Donigis arguments, on indigenous land rights, had received international attention, peaking with the United Nations General Assembly, which had passed a resolution, declaring that the indigenous people of any nation state, possessed an inalienable claim to land upon occupation and usage. 

Unfortunately his intellectual ability to logical reasoning could not find anchor the political masters of our nation, including the dinosaurs of PNG politics, particularly his own Sepik Kukurai, where he had difficulty in convincing that the land actually belonged to the indigenous inhabitants, including its other properties such as the vegetation and it's subsoil elements. 
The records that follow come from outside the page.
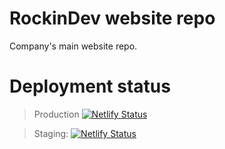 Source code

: # RockinDev website repo

 Company's main website repo.

# Deployment status

> Production [![Netlify Status](https://api.netlify.com/api/v1/badges/ec462179-9219-4b17-bb02-2432a83a7518/deploy-status)](https://app.netlify.com/sites/rockindev/deploys)

> Staging: [![Netlify Status](https://api.netlify.com/api/v1/badges/ec462179-9219-4b17-bb02-2432a83a7518/deploy-status)](https://app.netlify.com/sites/rockindev/deploys?branch=dev)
In 2005, I called into his office at the UPNG, where he was tutoring in law, and probed him on the possibility of introducing amendments to the existing legislation particularly in relation to inorganic resources in minerals and hydrocarbons. He may have had a bad day, or his mind was engaged or something else was happening, but he reluctantly dismissed my notion of an amendment by pronouncing, his motion in court applying S. 19 of the constitution to interpret the relevant mining and petroleum laws in accordance with S. 53 to include the rights of indigenous customary land right holders. 

There was nothing I could do as a non lawyer, but to take my fight at the legislative front to rest my case, and to prove to Donigi that people power can be harnessed to change the legal framework for the better and faster route to restoring equitable rights. 

Luck struck, on the 18 July, 2008, when I stumbled over Boka Kondra, the member for North Fly, who had presented a grievance debate on the misgivings of the gigantic Ok Tedi mine in the Star Mountains, which had little or no benefit for the indigenous land owners. 

I approached him, that day, and convinced him that, he had the privilege to move a private members bill to amend the Mining Act, to remove the state, and restore the indigenous land owners as the legitimate proprietors. 

Kondra accepted my proposal and gave me a blanket power of attorney to co ordinate the drafting of the amendments on the 03 of February, 2009.

I fired the instructions, to Pakgne Lawyers, to draft out the amendments to the Mining Act of 1992 and the Oil and gas Act of 1998.

The private members bills were sent to the parliamentary legal counsel for recourse, and had subsequently put on the notice paper for debate by the clerk of parliament. 

For presentation and elaboration, I could think of nobody, better than Donigi, and therefore rang him and invited him to the presentation at the state function room, where he authoritatively convinced those present that, such was the law. 

We endured a long campaign with him finally, drafting a master piece legislation, which Somare had shunned, and now O'Neill likewise. 

Boka Kondra got caught in the maze of self glorification and aborted the proposed amendments, in exchange for a cabinet post. 

With the death of the great champion of indigenous peoples land rights, I now declare war the puppets of foreign investors.